CP RSS Channel
About Our Sponsors
Articles & Papers
Technology and Society
|News: Cover Stories|
|W3C Publishes Approved TAG Finding on Associating Resources with Namespaces.|
W3C has published "Associating Resources with Namespaces" as an Approved TAG Finding from the W3C Technical Architecture Group (TAG). The document addresses the question of how ancillary information (schemas, stylesheets, documentation) can be associated with an XML namespace. It offers guidance on how a namespace document can be optimally designed for humans and machines such that information at the namespace URI conforms to web architecture good practice.
This TAG finding addresses TAG issue 'namespaceDocument-8': "What should a namespace document look like?" The issue was raised on January 14, 2002 by Tim Bray in reference to a 1998 Web architecture document that said "The namespace document (with the namespace URI) is a place for the language publisher to keep definitive material about a namespace. Schema languages are ideal for this." Bray: I disagree quite strongly. Schema languages as they exist today represent bundles of declarative syntactic constraints. This is a small subset of 'definitive material'. RDDL represents my current thinking as to what a "namespace document" ought to be like..."
The chartered mission of the W3C TAG is to "document and build consensus around principles of Web architecture and to interpret and clarify these principles when necessary; to resolve issues involving general Web architecture brought to the TAG; and to help coordinate cross-technology architecture developments inside and outside W3C. The TAG consists of eight persons elected (by the W3C Advisory Committee) or appointed, and a Chair. The W3C Team appoints the Chair of the TAG, and three TAG participants are appointed by the Director. TAG has three public mailing lists, including an 'Announce' list for publication of URIs for TAG minutes, IRC logs, meeting summaries, findings, new issues, resolved issues, and drafts of architecture documents. The TAG Charter recognizes that no set of documents (including Draft, Approved, and Archival Findings) "will ever answer all the hard questions, so interpretation and subsequent refinement of the W3C architecture will certainly be necessary." The TAG has published thirteen (13) "Approved Findings" since May 2002.

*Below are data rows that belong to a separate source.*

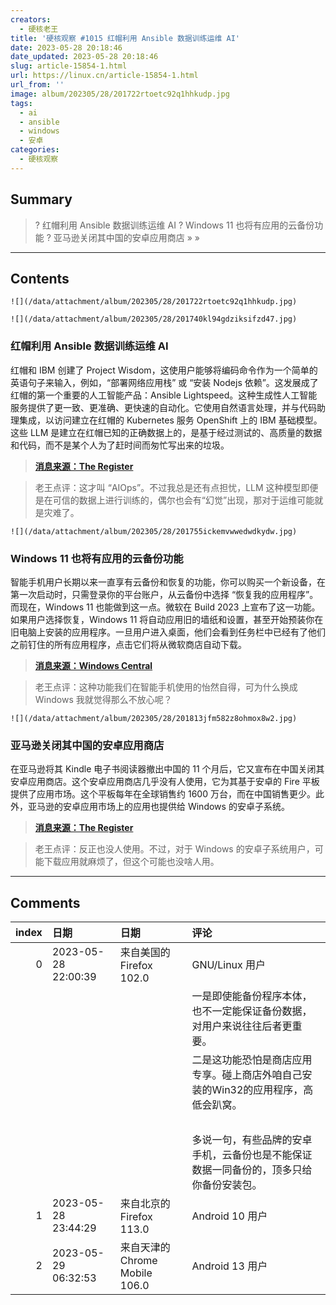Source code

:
 ```yaml
---
creators:
  - 硬核老王
title: '硬核观察 #1015 红帽利用 Ansible 数据训练运维 AI'
date: 2023-05-28 20:18:46
date_updated: 2023-05-28 20:18:46
slug: article-15854-1.html
url: https://linux.cn/article-15854-1.html
url_from: ''
image: album/202305/28/201722rtoetc92q1hhkudp.jpg
tags:
  - ai
  - ansible
  - windows
  - 安卓
categories:
  - 硬核观察
---
```


## Summary

> ? 红帽利用 Ansible 数据训练运维 AI
> ? Windows 11 也将有应用的云备份功能
> ? 亚马逊关闭其中国的安卓应用商店
> » 
> »

***

<!-- more -->

## Contents

`![](/data/attachment/album/202305/28/201722rtoetc92q1hhkudp.jpg)`

`![](/data/attachment/album/202305/28/201740kl94gdziksifzd47.jpg)`

### 红帽利用 Ansible 数据训练运维 AI

红帽和 IBM 创建了 Project Wisdom，这使用户能够将编码命令作为一个简单的英语句子来输入，例如，“部署网络应用栈” 或 “安装 Nodejs 依赖”。这发展成了红帽的第一个重要的人工智能产品：Ansible Lightspeed。这种生成性人工智能服务提供了更一致、更准确、更快速的自动化。它使用自然语言处理，并与代码助理集成，以访问建立在红帽的 Kubernetes 服务 OpenShift 上的 IBM 基础模型。这些 LLM 是建立在红帽已知的正确数据上的，是基于经过测试的、高质量的数据和代码，而不是某个人为了赶时间而匆忙写出来的垃圾。

> 
> **[消息来源：The Register](https://www.theregister.com/2023/05/26/red_hat_ai/)**
> 
> 
> 

> 
> 老王点评：这才叫 “AIOps”。不过我总是还有点担忧，LLM 这种模型即便是在可信的数据上进行训练的，偶尔也会有“幻觉”出现，那对于运维可能就是灾难了。
> 
> 
> 

`![](/data/attachment/album/202305/28/201755ickemvwwedwdkydw.jpg)`

### Windows 11 也将有应用的云备份功能

智能手机用户长期以来一直享有云备份和恢复的功能，你可以购买一个新设备，在第一次启动时，只需登录你的平台账户，从云备份中选择 “恢复我的应用程序”。而现在，Windows 11 也能做到这一点。微软在 Build 2023 上宣布了这一功能。如果用户选择恢复，Windows 11 将自动应用旧的墙纸和设置，甚至开始预装你在旧电脑上安装的应用程序。一旦用户进入桌面，他们会看到任务栏中已经有了他们之前钉住的所有应用程序，点击它们将从微软商店自动下载。

> 
> **[消息来源：Windows Central](https://www.windowscentral.com/software-apps/windows-11/windows-11-is-finally-getting-a-cloud-powered-backup-and-restore-featur)**
> 
> 
> 

> 
> 老王点评：这种功能我们在智能手机使用的怡然自得，可为什么换成 Windows 我就觉得那么不放心呢？
> 
> 
> 

`![](/data/attachment/album/202305/28/201813jfm582z8ohmox8w2.jpg)`

### 亚马逊关闭其中国的安卓应用商店

在亚马逊将其 Kindle 电子书阅读器撤出中国的 11 个月后，它又宣布在中国关闭其安卓应用商店。这个安卓应用商店几乎没有人使用，它为其基于安卓的 Fire 平板提供了应用市场。这个平板每年在全球销售约 1600 万台，而在中国销售更少。此外，亚马逊的安卓应用市场上的应用也提供给 Windows 的安卓子系统。

> 
> **[消息来源：The Register](https://www.theregister.com/2023/05/25/amazon_appstore_china_closes/)**
> 
> 
> 

> 
> 老王点评：反正也没人使用。不过，对于 Windows 的安卓子系统用户，可能下载应用就麻烦了，但这个可能也没啥人用。
> 
> 
>

***

## Comments

|   index | 日期                | 日期                                           | 评论                                                                                                                         |
|--------:|:--------------------|:-----------------------------------------------|:-----------------------------------------------------------------------------------------------------------------------------|
|       0 | 2023-05-28 22:00:39 | 来自美国的 Firefox 102.0|GNU/Linux 用户        | 总觉得Windows自动备份恢复程序的功能不靠谱。<br />                                       |
|         |                     |                                                | 一是即使能备份程序本体，也不一定能保证备份数据，对用户来说往往后者更重要。<br />                                             |
|         |                     |                                                | 二是这功能恐怕是商店应用专享。碰上商店外咱自己安装的Win32的应用程序，高低会趴窝。<br />  |
|         |                     |                                                | <br />                                                                                  |
|         |                     |                                                | 多说一句，有些品牌的安卓手机，云备份也是不能保证数据一同备份的，顶多只给你备份安装包。       |
|       1 | 2023-05-28 23:44:29 | 来自北京的 Firefox 113.0|Android 10 用户       | 原来亚马逊商店在中国有服务啊                                                            |
|       2 | 2023-05-29 06:32:53 | 来自天津的 Chrome Mobile 106.0|Android 13 用户 | 亚马逊是中国最好用的应用市场，没用过的不知道好，用过的现在只剩哭了                      |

The new TAG finding on "Associating Resources with Namespaces" defines a conceptual model for identifying related resources that is simple enough to garner community consensus as a reasonable abstraction. It demonstrates how RDDL 1.0 is one possible concrete syntax for this model, and shows how other concrete syntaxes could be defined and identified in a way that would preserve the model. The specification also provides guidance on use of identifiers for indivisual terms within an XML namespace. Finally, the TAG finding discusses the use of a namespace URI as a suitable "key" for the nature of a resource encoded in an XML vocabulary, or for the purpose of a resource.
As described in the 2004 Web Architecture Recommendation, the purpose of an XML namespace is to allow the deployment of XML vocabularies (e.g., in which element and attribute names are defined) in a global environment and to reduce the risk of name collisions in a given document when vocabularies are combined. However, as documented in the TAG Finding, names in a namespace can, in theory at least, be defined to identify any thing or any number of things. The names in a namespace form a collection:
- sometimes it is a collection of element names — DocBook and XHTML, for example
- sometimes it is a collection of attribute names — XLink, for example)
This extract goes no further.